ABOUT THIS EXERCISE:
Among the records below, find the lines that contain "Owncloud" and copy each of them.

SOURCE DATA:
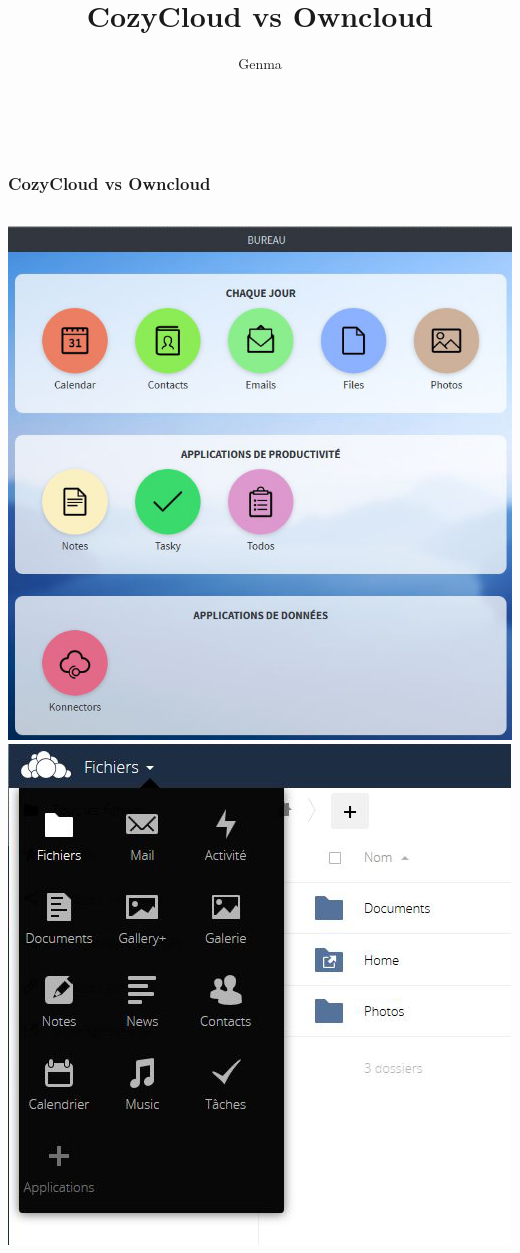 \documentclass{beamer}
\title[CozyCloud vs Owncloud]{CozyCloud vs Owncloud}
\author{Genma}
\begin{document}
\begin{frame}
	\titlepage
	\vfill
	\begin{center}
		\\[2.5ex]
		{\tiny\CcNote{\CcLongnameByNcSa}}
		\vspace*{-2.5ex}
	\end{center}
\end{frame}

\begin{frame}
\frametitle{CozyCloud vs Owncloud}
\begin{columns}[c] 
\includegraphics[scale=0.25] {./CozyCloud/CozyCloud_Bureau.jpg}
\includegraphics[scale=0.38] {./Owncloud/OwnCloud_Liste_applications.jpg}
\end{columns}
\end{frame}
\end{document}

EXERCISE RESPONSE:
\title[CozyCloud vs Owncloud]{CozyCloud vs Owncloud}
\frametitle{CozyCloud vs Owncloud}
\includegraphics[scale=0.38] {./Owncloud/OwnCloud_Liste_applications.jpg}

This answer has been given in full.